──────── DATA RECORDS
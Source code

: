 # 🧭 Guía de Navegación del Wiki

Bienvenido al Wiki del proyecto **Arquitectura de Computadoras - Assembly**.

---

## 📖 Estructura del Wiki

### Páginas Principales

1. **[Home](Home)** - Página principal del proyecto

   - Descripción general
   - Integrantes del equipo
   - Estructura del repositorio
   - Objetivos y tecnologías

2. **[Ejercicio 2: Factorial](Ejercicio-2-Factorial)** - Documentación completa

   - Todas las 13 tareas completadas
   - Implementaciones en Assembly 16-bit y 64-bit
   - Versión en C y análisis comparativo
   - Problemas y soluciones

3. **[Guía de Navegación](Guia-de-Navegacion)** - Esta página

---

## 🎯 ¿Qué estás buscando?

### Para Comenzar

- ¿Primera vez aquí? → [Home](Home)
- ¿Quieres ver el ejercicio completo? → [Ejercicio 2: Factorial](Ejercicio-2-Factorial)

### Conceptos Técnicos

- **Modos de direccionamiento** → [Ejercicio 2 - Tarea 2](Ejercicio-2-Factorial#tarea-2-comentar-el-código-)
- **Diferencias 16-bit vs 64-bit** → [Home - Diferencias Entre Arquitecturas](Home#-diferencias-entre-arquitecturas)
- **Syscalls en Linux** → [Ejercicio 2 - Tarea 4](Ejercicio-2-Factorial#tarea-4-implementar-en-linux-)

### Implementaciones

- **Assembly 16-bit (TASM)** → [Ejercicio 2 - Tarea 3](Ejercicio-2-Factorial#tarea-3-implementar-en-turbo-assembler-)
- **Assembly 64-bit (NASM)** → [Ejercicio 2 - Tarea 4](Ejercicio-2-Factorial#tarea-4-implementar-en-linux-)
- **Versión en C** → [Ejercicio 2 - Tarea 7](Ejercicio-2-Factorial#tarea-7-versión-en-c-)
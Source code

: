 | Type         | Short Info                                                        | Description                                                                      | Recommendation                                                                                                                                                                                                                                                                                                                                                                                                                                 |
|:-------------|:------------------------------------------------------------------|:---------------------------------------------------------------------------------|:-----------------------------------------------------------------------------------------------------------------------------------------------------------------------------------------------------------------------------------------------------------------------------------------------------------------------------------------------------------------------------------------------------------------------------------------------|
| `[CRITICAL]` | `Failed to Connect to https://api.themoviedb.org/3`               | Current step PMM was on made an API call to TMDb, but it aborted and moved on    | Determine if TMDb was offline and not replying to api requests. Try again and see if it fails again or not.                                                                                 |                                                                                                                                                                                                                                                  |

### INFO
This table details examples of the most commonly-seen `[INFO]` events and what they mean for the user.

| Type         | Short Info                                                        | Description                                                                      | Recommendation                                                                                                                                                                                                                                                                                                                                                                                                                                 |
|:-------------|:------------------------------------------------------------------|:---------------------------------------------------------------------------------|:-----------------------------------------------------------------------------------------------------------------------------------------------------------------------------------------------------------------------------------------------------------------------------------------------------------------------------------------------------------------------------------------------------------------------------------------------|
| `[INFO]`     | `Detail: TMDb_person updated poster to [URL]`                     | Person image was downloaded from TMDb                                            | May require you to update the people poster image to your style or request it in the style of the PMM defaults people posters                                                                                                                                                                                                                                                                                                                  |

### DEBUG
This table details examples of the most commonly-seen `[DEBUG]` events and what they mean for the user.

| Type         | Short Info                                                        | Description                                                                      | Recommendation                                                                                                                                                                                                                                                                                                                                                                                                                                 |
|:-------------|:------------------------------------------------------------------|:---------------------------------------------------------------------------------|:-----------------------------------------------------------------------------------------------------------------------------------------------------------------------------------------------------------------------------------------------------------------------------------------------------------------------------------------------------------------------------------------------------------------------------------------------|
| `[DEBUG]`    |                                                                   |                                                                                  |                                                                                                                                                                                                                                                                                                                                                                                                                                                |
────────────────
TO DO —
Copy out each record word for word.

WORKED SOLUTION —
Source code

: # 🧭 Guía de Navegación del Wiki

Bienvenido al Wiki del proyecto **Arquitectura de Computadoras - Assembly**.

---

## 📖 Estructura del Wiki

### Páginas Principales

1. **[Home](Home)** - Página principal del proyecto

   - Descripción general
   - Integrantes del equipo
   - Estructura del repositorio
   - Objetivos y tecnologías

2. **[Ejercicio 2: Factorial](Ejercicio-2-Factorial)** - Documentación completa

   - Todas las 13 tareas completadas
   - Implementaciones en Assembly 16-bit y 64-bit
   - Versión en C y análisis comparativo
   - Problemas y soluciones

3. **[Guía de Navegación](Guia-de-Navegacion)** - Esta página

---

## 🎯 ¿Qué estás buscando?

### Para Comenzar

- ¿Primera vez aquí? → [Home](Home)
- ¿Quieres ver el ejercicio completo? → [Ejercicio 2: Factorial](Ejercicio-2-Factorial)

### Conceptos Técnicos

- **Modos de direccionamiento** → [Ejercicio 2 - Tarea 2](Ejercicio-2-Factorial#tarea-2-comentar-el-código-)
- **Diferencias 16-bit vs 64-bit** → [Home - Diferencias Entre Arquitecturas](Home#-diferencias-entre-arquitecturas)
- **Syscalls en Linux** → [Ejercicio 2 - Tarea 4](Ejercicio-2-Factorial#tarea-4-implementar-en-linux-)

### Implementaciones

- **Assembly 16-bit (TASM)** → [Ejercicio 2 - Tarea 3](Ejercicio-2-Factorial#tarea-3-implementar-en-turbo-assembler-)
- **Assembly 64-bit (NASM)** → [Ejercicio 2 - Tarea 4](Ejercicio-2-Factorial#tarea-4-implementar-en-linux-)
- **Versión en C** → [Ejercicio 2 - Tarea 7](Ejercicio-2-Factorial#tarea-7-versión-en-c-)
Source code

: | Type         | Short Info                                                        | Description                                                                      | Recommendation                                                                                                                                                                                                                                                                                                                                                                                                                                 |
|:-------------|:------------------------------------------------------------------|:---------------------------------------------------------------------------------|:-----------------------------------------------------------------------------------------------------------------------------------------------------------------------------------------------------------------------------------------------------------------------------------------------------------------------------------------------------------------------------------------------------------------------------------------------|
| `[CRITICAL]` | `Failed to Connect to https://api.themoviedb.org/3`               | Current step PMM was on made an API call to TMDb, but it aborted and moved on    | Determine if TMDb was offline and not replying to api requests. Try again and see if it fails again or not.                                                                                 |                                                                                                                                                                                                                                                  |

### INFO
This table details examples of the most commonly-seen `[INFO]` events and what they mean for the user.

| Type         | Short Info                                                        | Description                                                                      | Recommendation                                                                                                                                                                                                                                                                                                                                                                                                                                 |
|:-------------|:------------------------------------------------------------------|:---------------------------------------------------------------------------------|:-----------------------------------------------------------------------------------------------------------------------------------------------------------------------------------------------------------------------------------------------------------------------------------------------------------------------------------------------------------------------------------------------------------------------------------------------|
| `[INFO]`     | `Detail: TMDb_person updated poster to [URL]`                     | Person image was downloaded from TMDb                                            | May require you to update the people poster image to your style or request it in the style of the PMM defaults people posters                                                                                                                                                                                                                                                                                                                  |

### DEBUG
This table details examples of the most commonly-seen `[DEBUG]` events and what they mean for the user.

| Type         | Short Info                                                        | Description                                                                      | Recommendation                                                                                                                                                                                                                                                                                                                                                                                                                                 |
|:-------------|:------------------------------------------------------------------|:---------------------------------------------------------------------------------|:-----------------------------------------------------------------------------------------------------------------------------------------------------------------------------------------------------------------------------------------------------------------------------------------------------------------------------------------------------------------------------------------------------------------------------------------------|
| `[DEBUG]`    |                                                                   |                                                                                  |                                                                                                                                                                                                                                                                                                                                                                                                                                                |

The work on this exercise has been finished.